Untuk anggaran melalui belanja K/L dimanfaatkan untuk pelaksanaan, seperti Program Keluarga Harapan (PKH) untuk 10 juta keluarga penerima manfaat/KPM, Program Kartu Sembako untuk 18,8 juta KPM, Program Indonesia Pintar (PIP) untuk 20,1 juta siswa.
Ada pula Program KIP Kuliah untuk 713,8 ribu mahasiswa, serta Penerima Bantuan Iuran (PIB) Jaminan Kesehatan Nasional (JKN) untuk 96,8 juta jiwa. Sementara anggaran perlindungan sosial melalui belanja non-K/L dipergunanakan pembiayaan seperti subsidi listrik untuk 37,9 juta jiwa, dan subsidi LPG tabung 3kg sebanyak 8 juta metrik ton.

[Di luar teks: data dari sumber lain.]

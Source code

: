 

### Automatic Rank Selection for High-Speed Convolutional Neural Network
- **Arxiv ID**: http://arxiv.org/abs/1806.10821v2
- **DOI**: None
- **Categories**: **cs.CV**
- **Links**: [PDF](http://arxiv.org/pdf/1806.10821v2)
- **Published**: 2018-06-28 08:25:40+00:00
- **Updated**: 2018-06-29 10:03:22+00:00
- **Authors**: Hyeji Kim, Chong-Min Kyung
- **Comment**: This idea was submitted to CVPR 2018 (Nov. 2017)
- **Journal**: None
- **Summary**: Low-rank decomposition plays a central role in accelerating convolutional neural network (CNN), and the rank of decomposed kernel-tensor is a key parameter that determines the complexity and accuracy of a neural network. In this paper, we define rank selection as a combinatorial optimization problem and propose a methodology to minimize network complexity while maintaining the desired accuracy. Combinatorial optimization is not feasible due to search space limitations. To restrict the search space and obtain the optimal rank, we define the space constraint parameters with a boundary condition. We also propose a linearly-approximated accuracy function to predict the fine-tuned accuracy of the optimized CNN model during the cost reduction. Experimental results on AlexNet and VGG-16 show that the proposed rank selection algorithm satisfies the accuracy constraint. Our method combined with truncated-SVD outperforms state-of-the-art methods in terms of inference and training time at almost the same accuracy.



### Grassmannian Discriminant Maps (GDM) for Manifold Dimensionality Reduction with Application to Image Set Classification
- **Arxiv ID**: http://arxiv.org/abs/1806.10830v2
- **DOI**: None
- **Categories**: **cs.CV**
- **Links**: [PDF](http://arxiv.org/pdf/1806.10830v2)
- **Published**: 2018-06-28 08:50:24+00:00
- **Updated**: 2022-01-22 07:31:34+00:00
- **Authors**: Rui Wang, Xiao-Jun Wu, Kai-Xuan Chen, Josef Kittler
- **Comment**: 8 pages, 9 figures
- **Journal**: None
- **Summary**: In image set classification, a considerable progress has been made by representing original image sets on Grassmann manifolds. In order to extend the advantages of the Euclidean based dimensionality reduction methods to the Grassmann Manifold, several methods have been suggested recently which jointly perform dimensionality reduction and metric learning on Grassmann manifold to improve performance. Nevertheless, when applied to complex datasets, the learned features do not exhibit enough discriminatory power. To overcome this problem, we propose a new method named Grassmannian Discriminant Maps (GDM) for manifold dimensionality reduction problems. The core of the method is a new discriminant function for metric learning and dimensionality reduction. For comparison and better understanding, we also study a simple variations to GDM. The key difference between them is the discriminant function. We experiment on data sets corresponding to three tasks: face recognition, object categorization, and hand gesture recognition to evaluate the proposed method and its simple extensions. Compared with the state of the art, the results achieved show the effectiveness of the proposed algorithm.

Kemudian untuk Program Kartu Prakerja, penyaluran subsidi bunga KUR, Jaminan Kehilangan Pekerjaan (JKP) serta bantuan langsung tunai (BLT) desa untuk 8 juta keluarga di pedesaan.
Kenapa dengan dana yang begitu tinggi dan alokasi yang sudah sistematis belum juga berhasil mengatasi kemiskinan, malah seolah-olah kemiskinan kian bertambah?, banyak faktor yang dapat mempengaruhi kenapa bansos tidak efesien mengatasi kemiskinan.
Banyak oknum-oknum nakal yang memanfaatkan bansos ini menjadi ajang mencari keuntungan, mulai dari memangkas anggaran hingga korupsi besar-besaran, sehingga bansos sering kali tidak sampai dan tidak tepat sasaran.